Kickstarter updated its Mature Content rules around May 11 to ban implied nudity, specific body parts, and NSFW categories, with Stripe cited as the pressure source.
Key Takeaways
Previous rules banned only “pornographic content”; new rules enumerate specifics including implied sex acts, MILF/DILF content, female nipples, genitalia, anuses, and buttocks.
Stripe began emailing creators as early as March 2026 warning it would independently review NSFW projects and could shut them down mid-campaign or post-funding.
The timing is awkward: Kickstarter launched its “Kickstarter After Dark” NSFW newsletter in September 2025, just months before the crackdown.

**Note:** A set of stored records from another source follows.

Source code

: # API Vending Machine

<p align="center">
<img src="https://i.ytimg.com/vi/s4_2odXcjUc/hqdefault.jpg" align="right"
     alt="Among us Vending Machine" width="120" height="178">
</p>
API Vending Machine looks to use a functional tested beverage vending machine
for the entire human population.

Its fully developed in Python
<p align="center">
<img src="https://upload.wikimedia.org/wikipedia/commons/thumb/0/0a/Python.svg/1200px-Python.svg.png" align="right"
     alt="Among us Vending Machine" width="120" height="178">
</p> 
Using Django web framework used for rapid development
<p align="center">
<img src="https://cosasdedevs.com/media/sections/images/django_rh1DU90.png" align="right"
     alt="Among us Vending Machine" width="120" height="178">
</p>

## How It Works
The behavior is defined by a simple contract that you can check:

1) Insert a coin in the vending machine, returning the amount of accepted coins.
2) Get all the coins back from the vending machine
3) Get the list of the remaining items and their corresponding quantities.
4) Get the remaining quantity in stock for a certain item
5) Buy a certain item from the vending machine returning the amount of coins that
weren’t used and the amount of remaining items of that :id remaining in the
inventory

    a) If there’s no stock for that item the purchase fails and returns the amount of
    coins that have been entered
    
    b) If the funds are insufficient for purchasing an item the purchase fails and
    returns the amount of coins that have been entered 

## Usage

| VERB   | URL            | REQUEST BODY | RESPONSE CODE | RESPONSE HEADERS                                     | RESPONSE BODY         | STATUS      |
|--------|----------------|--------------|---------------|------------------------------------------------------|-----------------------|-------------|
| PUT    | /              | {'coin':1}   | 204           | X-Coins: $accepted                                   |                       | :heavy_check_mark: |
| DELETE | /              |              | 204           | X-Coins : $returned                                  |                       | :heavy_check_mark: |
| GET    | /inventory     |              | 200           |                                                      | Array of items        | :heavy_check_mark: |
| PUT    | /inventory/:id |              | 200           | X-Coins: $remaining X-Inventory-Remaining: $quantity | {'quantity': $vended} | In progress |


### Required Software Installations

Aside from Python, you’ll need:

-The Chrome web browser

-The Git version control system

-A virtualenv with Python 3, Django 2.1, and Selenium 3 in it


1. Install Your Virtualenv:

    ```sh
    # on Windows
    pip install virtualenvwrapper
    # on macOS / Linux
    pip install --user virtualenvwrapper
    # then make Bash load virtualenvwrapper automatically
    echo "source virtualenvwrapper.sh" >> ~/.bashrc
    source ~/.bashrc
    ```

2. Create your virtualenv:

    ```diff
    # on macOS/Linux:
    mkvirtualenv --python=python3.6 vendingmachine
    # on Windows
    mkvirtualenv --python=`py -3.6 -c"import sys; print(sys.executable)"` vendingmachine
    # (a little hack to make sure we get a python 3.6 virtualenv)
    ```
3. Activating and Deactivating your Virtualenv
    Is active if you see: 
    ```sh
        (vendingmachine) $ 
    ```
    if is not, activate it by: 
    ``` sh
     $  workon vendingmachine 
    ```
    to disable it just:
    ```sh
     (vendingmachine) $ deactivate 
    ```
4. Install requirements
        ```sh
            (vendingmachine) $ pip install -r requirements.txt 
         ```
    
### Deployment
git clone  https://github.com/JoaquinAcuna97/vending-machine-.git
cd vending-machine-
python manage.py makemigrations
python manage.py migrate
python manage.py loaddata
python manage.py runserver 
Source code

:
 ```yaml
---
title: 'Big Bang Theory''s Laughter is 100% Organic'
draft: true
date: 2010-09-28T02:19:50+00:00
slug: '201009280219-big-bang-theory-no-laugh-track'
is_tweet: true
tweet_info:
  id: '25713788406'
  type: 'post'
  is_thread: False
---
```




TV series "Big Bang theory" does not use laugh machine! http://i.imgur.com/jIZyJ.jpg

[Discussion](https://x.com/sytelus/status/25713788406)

Steam and Itch.io faced the same dynamic in 2025 under pressure from Visa and Mastercard; the pattern points to payment rails as a systemic content governance layer.
Stripe is partially owned by Peter Thiel and Elon Musk, though the article does not establish that ownership is causally linked to this policy change.
Hacker News Comment Review
Commenters largely agree the root cause is payment processor risk management, not religious lobbying; Stripe places adult content accounts in a high-risk fraud category, creating business incentive independent of politics.
The legal backdrop matters: FOSTA-SESTA passed 97-2 in the Senate with near-universal bipartisan support, meaning no payment processor alternative is likely to emerge in the US market anytime soon.
Several commenters flagged that two organizations effectively control international payments, framing this as an infrastructure concentration problem rather than a content moderation dispute.
Notable Comments
@hitekker: FOSTA-SESTA passed 388-25 in the House and 97-2 in the Senate, making a domestic Stripe alternative politically implausible.
@cromulent: FT podcast “Hot Money” season one is a detailed primary source on how card networks govern adult content production via money flow.